The ‘baton’ convention, February 1909

Published in 20th-century / Contemporary History, Features, Home Rule, Issue 1(Jan/Feb 2012), Volume 20

The ‘baton’ convention of the UIL, 9 February 1909, as depicted in the O’Brienite/Healyite Irish Independent—‘An organised attempt was made by a band of rowdies and Ribbonmen, imported from Belfast and armed with bludgeons, to prevent Mr O’Brien, Mr Tomas O’Donnell, and Father Clancey from being heard at the Convention on Tuesday’.

The ‘baton’ convention of the UIL, 9 February 1909, as depicted in the O’Brienite/Healyite Irish Independent—‘An organised attempt was made by a band of rowdies and Ribbonmen, imported from Belfast and armed with bludgeons, to prevent Mr O’Brien, Mr Tomas O’Donnell, and Father Clancey from being heard at the Convention on Tuesday’.

Devlin’s use of the AOH to enforce party discipline reached its zenith at the ‘baton’ convention of 9 February 1909, called to consider, or to enforce the acceptance of, Birrell’s land bill. The main victim was William O’Brien, ironically the founder of the UIL, opponent of the land bill and supporter of a more conciliatory outlook towards unionists.
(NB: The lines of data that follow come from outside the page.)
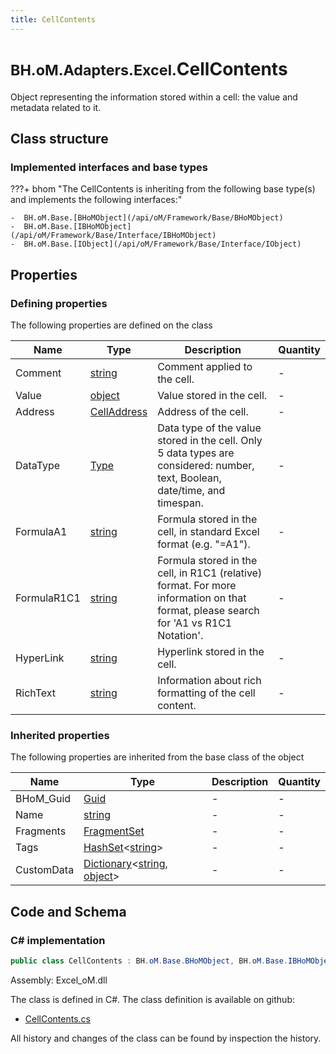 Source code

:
 ```yaml
---
title: CellContents
---
```


# <small>BH.oM.Adapters.Excel.</small>**CellContents**

Object representing the information stored within a cell: the value and metadata related to it.

## Class structure

### Implemented interfaces and base types

???+ bhom "The CellContents is inheriting from the following base type(s) and implements the following interfaces:"

    -  BH.oM.Base.[BHoMObject](/api/oM/Framework/Base/BHoMObject)
    -  BH.oM.Base.[IBHoMObject](/api/oM/Framework/Base/Interface/IBHoMObject)
    -  BH.oM.Base.[IObject](/api/oM/Framework/Base/Interface/IObject)


## Properties



### Defining properties

The following properties are defined on the class

| Name             | Type             | Description      | Quantity         |
|------------------|------------------|------------------|------------------|
| Comment | [string](https://learn.microsoft.com/en-us/dotnet/api/System.String?view=netstandard-2.0) | Comment applied to the cell. | - |
| Value | [object](https://learn.microsoft.com/en-us/dotnet/api/System.Object?view=netstandard-2.0) | Value stored in the cell. | - |
| Address | [CellAddress](/api/oM/Adapter/Adapters/Excel/Address/CellAddress) | Address of the cell. | - |
| DataType | [Type](https://learn.microsoft.com/en-us/dotnet/api/System.Type?view=netstandard-2.0) | Data type of the value stored in the cell. Only 5 data types are considered: number, text, Boolean, date/time, and timespan. | - |
| FormulaA1 | [string](https://learn.microsoft.com/en-us/dotnet/api/System.String?view=netstandard-2.0) | Formula stored in the cell, in standard Excel format (e.g. "=A1"). | - |
| FormulaR1C1 | [string](https://learn.microsoft.com/en-us/dotnet/api/System.String?view=netstandard-2.0) | Formula stored in the cell, in R1C1 (relative) format. For more information on that format, please search for 'A1 vs R1C1 Notation'. | - |
| HyperLink | [string](https://learn.microsoft.com/en-us/dotnet/api/System.String?view=netstandard-2.0) | Hyperlink stored in the cell. | - |
| RichText | [string](https://learn.microsoft.com/en-us/dotnet/api/System.String?view=netstandard-2.0) | Information about rich formatting of the cell content. | - |


### Inherited properties
The following properties are inherited from the base class of the object

| Name             | Type             | Description      | Quantity         |
|------------------|------------------|------------------|------------------|
| BHoM_Guid | [Guid](https://learn.microsoft.com/en-us/dotnet/api/System.Guid?view=netstandard-2.0) | - | - |
| Name | [string](https://learn.microsoft.com/en-us/dotnet/api/System.String?view=netstandard-2.0) | - | - |
| Fragments | [FragmentSet](/api/oM/Framework/Base/FragmentSet) | - | - |
| Tags | [HashSet](https://learn.microsoft.com/en-us/dotnet/api/System.Collections.Generic.HashSet-1?view=netstandard-2.0)&lt;[string](https://learn.microsoft.com/en-us/dotnet/api/System.String?view=netstandard-2.0)&gt; | - | - |
| CustomData | [Dictionary](https://learn.microsoft.com/en-us/dotnet/api/System.Collections.Generic.Dictionary-2?view=netstandard-2.0)&lt;[string](https://learn.microsoft.com/en-us/dotnet/api/System.String?view=netstandard-2.0), [object](https://learn.microsoft.com/en-us/dotnet/api/System.Object?view=netstandard-2.0)&gt; | - | - |


## Code and Schema

### C# implementation

``` C# title="C#"
public class CellContents : BH.oM.Base.BHoMObject, BH.oM.Base.IBHoMObject, BH.oM.Base.IObject
```

Assembly: Excel_oM.dll

The class is defined in C#. The class definition is available on github:

- [CellContents.cs](https://github.com/BHoM/Excel_Toolkit/blob/develop/Excel_oM/ClosedXML\CellContents.cs)

All history and changes of the class can be found by inspection the history.
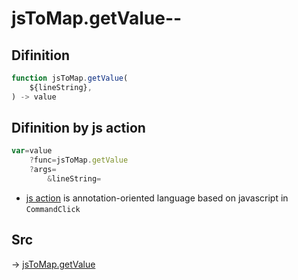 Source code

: # jsToMap.getValue--

## Difinition

```js.js
function jsToMap.getValue(
	${lineString},
) -> value
```




## Difinition by js action

```js.js
var=value
	?func=jsToMap.getValue
	?args=
		&lineString=
```

- [js action](#) is annotation-oriented language based on javascript in `CommandClick`



## Src

-> [jsToMap.getValue](https://github.com/puutaro/CommandClick/blob/master/app/src/main/java/com/puutaro/commandclick/fragment_lib/terminal_fragment/js_interface/text/JsToMap.kt#L38)


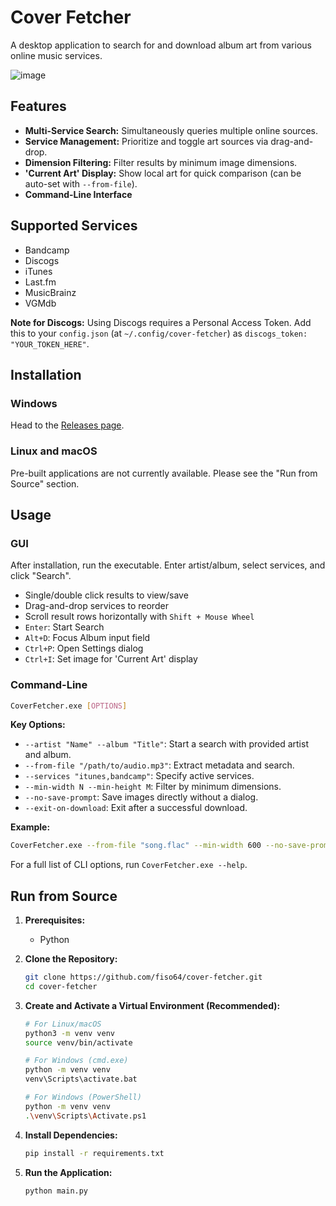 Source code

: # Cover Fetcher

A desktop application to search for and download album art from various online music services.

![image](https://github.com/user-attachments/assets/0c8ddf32-52c3-4f02-88b6-bbcd8eb83aec)


## Features

*   **Multi-Service Search:** Simultaneously queries multiple online sources.
*   **Service Management:** Prioritize and toggle art sources via drag-and-drop.
*   **Dimension Filtering:** Filter results by minimum image dimensions.
*   **'Current Art' Display:** Show local art for quick comparison (can be auto-set with `--from-file`).
*   **Command-Line Interface**

## Supported Services

*   Bandcamp
*   Discogs
*   iTunes
*   Last.fm
*   MusicBrainz
*   VGMdb

**Note for Discogs:** Using Discogs requires a Personal Access Token. Add this to your `config.json` (at `~/.config/cover-fetcher`) as `discogs_token: "YOUR_TOKEN_HERE"`.

## Installation

### Windows

Head to the [Releases page](https://github.com/fiso64/cover-fetcher/releases).

### Linux and macOS

Pre-built applications are not currently available. Please see the "Run from Source" section.

## Usage

### GUI

After installation, run the executable.
Enter artist/album, select services, and click "Search".
* Single/double click results to view/save
* Drag-and-drop services to reorder
* Scroll result rows horizontally with `Shift + Mouse Wheel`
*   `Enter`: Start Search
*   `Alt+D`: Focus Album input field
*   `Ctrl+P`: Open Settings dialog
*   `Ctrl+I`: Set image for 'Current Art' display

### Command-Line

```bash
CoverFetcher.exe [OPTIONS]
```
**Key Options:**
*   `--artist "Name" --album "Title"`: Start a search with provided artist and album.
*   `--from-file "/path/to/audio.mp3"`: Extract metadata and search.
*   `--services "itunes,bandcamp"`: Specify active services.
*   `--min-width N --min-height M`: Filter by minimum dimensions.
*   `--no-save-prompt`: Save images directly without a dialog.
*   `--exit-on-download`: Exit after a successful download.

**Example:**
```bash
CoverFetcher.exe --from-file "song.flac" --min-width 600 --no-save-prompt
```
For a full list of CLI options, run `CoverFetcher.exe --help`.

## Run from Source

1.  **Prerequisites:**
    *   Python

2.  **Clone the Repository:**
    ```bash
    git clone https://github.com/fiso64/cover-fetcher.git
    cd cover-fetcher
    ```

3.  **Create and Activate a Virtual Environment (Recommended):**
    ```bash
    # For Linux/macOS
    python3 -m venv venv
    source venv/bin/activate

    # For Windows (cmd.exe)
    python -m venv venv
    venv\Scripts\activate.bat

    # For Windows (PowerShell)
    python -m venv venv
    .\venv\Scripts\Activate.ps1
    ```

4.  **Install Dependencies:**
    ```bash
    pip install -r requirements.txt
    ```

5.  **Run the Application:**
    ```bash
    python main.py
    ```
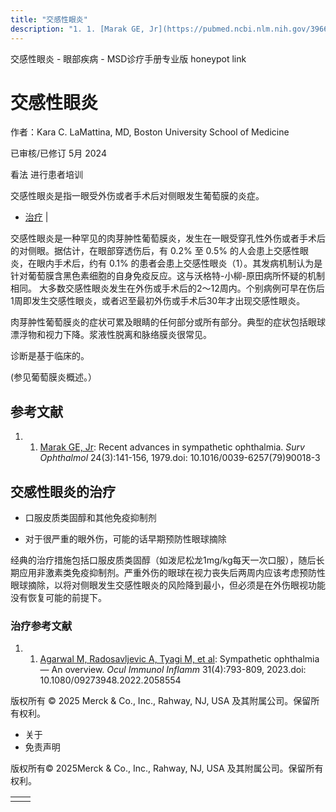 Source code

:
 ```yaml
---
title: "交感性眼炎"
description: "1. 1. [Marak GE, Jr](https://pubmed.ncbi.nlm.nih.gov/396680/): Recent advances in sympathetic ophthalmia. _Surv Ophthalmol_ 24(3):141-156, 1979.doi: 10.1016/0039-6257(79)90018-3"
---
```


﻿交感性眼炎 \- 眼部疾病 \- MSD诊疗手册专业版 honeypot link

# 交感性眼炎

作者：Kara C. LaMattina, MD, Boston University School of Medicine

已审核/已修订 5月 2024

看法 进行患者培训

交感性眼炎是指一眼受外伤或者手术后对侧眼发生葡萄膜的炎症。

- [治疗](#治疗_v12782577_zh) \|

交感性眼炎是一种罕见的肉芽肿性葡萄膜炎，发生在一眼受穿孔性外伤或者手术后的对侧眼。据估计，在眼部穿透伤后，有 0.2% 至 0.5% 的人会患上交感性眼炎，在眼内手术后，约有 0.1% 的患者会患上交感性眼炎（1）。其发病机制认为是针对葡萄膜含黑色素细胞的自身免疫反应。这与沃格特-小柳-原田病所怀疑的机制相同。 大多数交感性眼炎发生在外伤或手术后的2～12周内。个别病例可早在伤后1周即发生交感性眼炎，或者迟至最初外伤或手术后30年才出现交感性眼炎。

肉芽肿性葡萄膜炎的症状可累及眼睛的任何部分或所有部分。典型的症状包括眼球漂浮物和视力下降。浆液性脱离和脉络膜炎很常见。

诊断是基于临床的。

(参见葡萄膜炎概述。）

## 参考文献

1. 1. [Marak GE, Jr](https://pubmed.ncbi.nlm.nih.gov/396680/): Recent advances in sympathetic ophthalmia. _Surv Ophthalmol_ 24(3):141-156, 1979.doi: 10.1016/0039-6257(79)90018-3


## 交感性眼炎的治疗

- 口服皮质类固醇和其他免疫抑制剂

- 对于很严重的眼外伤，可能的话早期预防性眼球摘除


经典的治疗措施包括口服皮质类固醇（如泼尼松龙1mg/kg每天一次口服），随后长期应用非激素类免疫抑制剂。严重外伤的眼球在视力丧失后两周内应该考虑预防性眼球摘除，以将对侧眼发生交感性眼炎的风险降到最小，但必须是在外伤眼视功能没有恢复可能的前提下。

### 治疗参考文献

1. 1. [Agarwal M, Radosavljevic A, Tyagi M, et al](https://pubmed.ncbi.nlm.nih.gov/35579612/): Sympathetic ophthalmia — An overview. _Ocul Immunol Inflamm_ 31(4):793-809, 2023.doi: 10.1080/09273948.2022.2058554




版权所有 © 2025
Merck & Co., Inc., Rahway, NJ, USA 及其附属公司。保留所有权利。

- 关于
- 免责声明

版权所有© 2025Merck & Co., Inc., Rahway, NJ, USA 及其附属公司。保留所有权利。

|     |     |
| --- | --- |
|  |  |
O’Brien described how the UIL ‘Molly Maguire’ Convention refused him a hearing by means of
‘one hundred and fifty “stewards” from Belfast . . . [who] arrived by special train and were marched in military order to the Mansion House . . . Two sack-fulls of policemen’s batons had been already distributed to knots of “special constables” recruited for service within the hall at an honorarium of ten shillings apiece . . . The whole guillotine process was over within a minute, and Molly Maguire yelled her joy over the death . . . of Free Speech with her thousand throats and the rattle of her thousand “hazels”.’
Paul Bew argues that Hibernian opposition to William O’Brien emerged from the Ulstermen’s repugnance to O’Brien’s toleration of unionism. O’Brien’s crime was not his conciliatory position, although this was the justification given to the Hibernians. Rather, his offence was to challenge the authority of the two Johns and Joe.